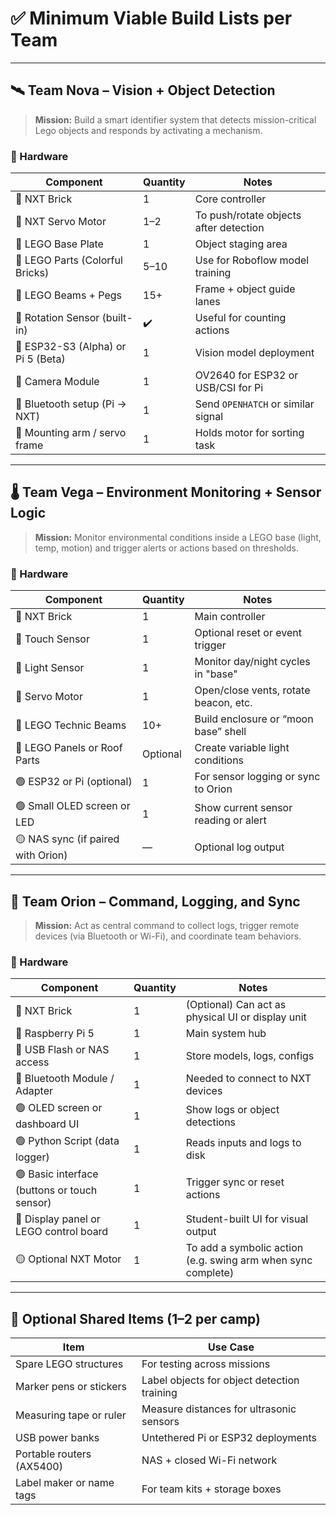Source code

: 
# ✅ Minimum Viable Build Lists per Team

---

## 🛰️ **Team Nova – Vision + Object Detection**

> **Mission:** Build a smart identifier system that detects mission-critical Lego objects and responds by activating a mechanism.

### 🧰 Hardware

| Component | Quantity | Notes |
|----------|----------|-------|
| 🔹 NXT Brick | 1 | Core controller |
| 🔹 NXT Servo Motor | 1–2 | To push/rotate objects after detection |
| 🔹 LEGO Base Plate | 1 | Object staging area |
| 🔹 LEGO Parts (Colorful Bricks) | 5–10 | Use for Roboflow model training |
| 🔹 LEGO Beams + Pegs | 15+ | Frame + object guide lanes |
| 🔹 Rotation Sensor (built-in) | ✔️ | Useful for counting actions |
| 🔹 ESP32-S3 (Alpha) or Pi 5 (Beta) | 1 | Vision model deployment |
| 🔹 Camera Module | 1 | OV2640 for ESP32 or USB/CSI for Pi |
| 🔹 Bluetooth setup (Pi → NXT) | 1 | Send `OPENHATCH` or similar signal |
| 🔹 Mounting arm / servo frame | 1 | Holds motor for sorting task |

---

## 🌡️ **Team Vega – Environment Monitoring + Sensor Logic**

> **Mission:** Monitor environmental conditions inside a LEGO base (light, temp, motion) and trigger alerts or actions based on thresholds.

### 🧰 Hardware

| Component | Quantity | Notes |
|----------|----------|-------|
| 🔹 NXT Brick | 1 | Main controller |
| 🔹 Touch Sensor | 1 | Optional reset or event trigger |
| 🔹 Light Sensor | 1 | Monitor day/night cycles in "base" |
| 🔹 Servo Motor | 1 | Open/close vents, rotate beacon, etc. |
| 🔹 LEGO Technic Beams | 10+ | Build enclosure or “moon base” shell |
| 🔹 LEGO Panels or Roof Parts | Optional | Create variable light conditions |
| 🟢 ESP32 or Pi (optional) | 1 | For sensor logging or sync to Orion |
| 🟢 Small OLED screen or LED | 1 | Show current sensor reading or alert |
| 🟡 NAS sync (if paired with Orion) | — | Optional log output |

---

## 📡 **Team Orion – Command, Logging, and Sync**

> **Mission:** Act as central command to collect logs, trigger remote devices (via Bluetooth or Wi-Fi), and coordinate team behaviors.

### 🧰 Hardware

| Component | Quantity | Notes |
|----------|----------|-------|
| 🔹 NXT Brick | 1 | (Optional) Can act as physical UI or display unit |
| 🔹 Raspberry Pi 5 | 1 | Main system hub |
| 🔹 USB Flash or NAS access | 1 | Store models, logs, configs |
| 🔹 Bluetooth Module / Adapter | 1 | Needed to connect to NXT devices |
| 🟢 OLED screen or dashboard UI | 1 | Show logs or object detections |
| 🟢 Python Script (data logger) | 1 | Reads inputs and logs to disk |
| 🟢 Basic interface (buttons or touch sensor) | 1 | Trigger sync or reset actions |
| 🔹 Display panel or LEGO control board | 1 | Student-built UI for visual output |
| 🟡 Optional NXT Motor | 1 | To add a symbolic action (e.g. swing arm when sync complete) |

---

## 🧪 Optional Shared Items (1–2 per camp)

| Item | Use Case |
|------|----------|
| Spare LEGO structures | For testing across missions |
| Marker pens or stickers | Label objects for object detection training |
| Measuring tape or ruler | Measure distances for ultrasonic sensors |
| USB power banks | Untethered Pi or ESP32 deployments |
| Portable routers (AX5400) | NAS + closed Wi-Fi network |
| Label maker or name tags | For team kits + storage boxes |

— WHAT IS REQUIRED —
What is needed is an exact copy of each line from the top of the data above through the line containing "## 📡 **Team Orion", with no pictures.

— RESULT FOR THIS TASK —
Source code

: 
# ✅ Minimum Viable Build Lists per Team

---

## 🛰️ **Team Nova – Vision + Object Detection**

> **Mission:** Build a smart identifier system that detects mission-critical Lego objects and responds by activating a mechanism.

### 🧰 Hardware

| Component | Quantity | Notes |
|----------|----------|-------|
| 🔹 NXT Brick | 1 | Core controller |
| 🔹 NXT Servo Motor | 1–2 | To push/rotate objects after detection |
| 🔹 LEGO Base Plate | 1 | Object staging area |
| 🔹 LEGO Parts (Colorful Bricks) | 5–10 | Use for Roboflow model training |
| 🔹 LEGO Beams + Pegs | 15+ | Frame + object guide lanes |
| 🔹 Rotation Sensor (built-in) | ✔️ | Useful for counting actions |
| 🔹 ESP32-S3 (Alpha) or Pi 5 (Beta) | 1 | Vision model deployment |
| 🔹 Camera Module | 1 | OV2640 for ESP32 or USB/CSI for Pi |
| 🔹 Bluetooth setup (Pi → NXT) | 1 | Send `OPENHATCH` or similar signal |
| 🔹 Mounting arm / servo frame | 1 | Holds motor for sorting task |

---

## 🌡️ **Team Vega – Environment Monitoring + Sensor Logic**

> **Mission:** Monitor environmental conditions inside a LEGO base (light, temp, motion) and trigger alerts or actions based on thresholds.

### 🧰 Hardware

| Component | Quantity | Notes |
|----------|----------|-------|
| 🔹 NXT Brick | 1 | Main controller |
| 🔹 Touch Sensor | 1 | Optional reset or event trigger |
| 🔹 Light Sensor | 1 | Monitor day/night cycles in "base" |
| 🔹 Servo Motor | 1 | Open/close vents, rotate beacon, etc. |
| 🔹 LEGO Technic Beams | 10+ | Build enclosure or “moon base” shell |
| 🔹 LEGO Panels or Roof Parts | Optional | Create variable light conditions |
| 🟢 ESP32 or Pi (optional) | 1 | For sensor logging or sync to Orion |
| 🟢 Small OLED screen or LED | 1 | Show current sensor reading or alert |
| 🟡 NAS sync (if paired with Orion) | — | Optional log output |

---

## 📡 **Team Orion – Command, Logging, and Sync**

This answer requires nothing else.